(Input for this task Opens)

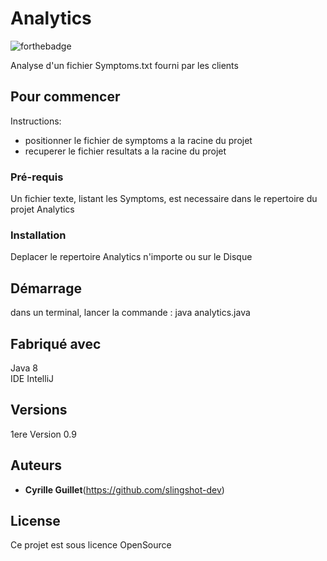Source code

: # Analytics

![forthebadge](https://forthebadge.com/images/badges/made-with-java.svg)

Analyse d'un fichier Symptoms.txt fourni par les clients

## Pour commencer
Instructions:
- positionner le fichier de symptoms a la racine du projet
- recuperer le fichier resultats a la racine du projet

### Pré-requis

Un fichier texte, listant les Symptoms, est necessaire dans le repertoire du projet Analytics

### Installation

Deplacer le repertoire Analytics n'importe ou sur le Disque

## Démarrage

dans un terminal, lancer la commande : java analytics.java <fichier symptoms> <fichier de resultat>

## Fabriqué avec

Java 8  
IDE IntelliJ

## Versions
1ere Version 0.9

## Auteurs

* **Cyrille Guillet**(https://github.com/slingshot-dev)


## License

Ce projet est sous licence OpenSource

(Input for this task Closes)

> _Task_: Count how many lines of the data include the word "dans". Your reply should be that number alone.

> _Response to this task_: 2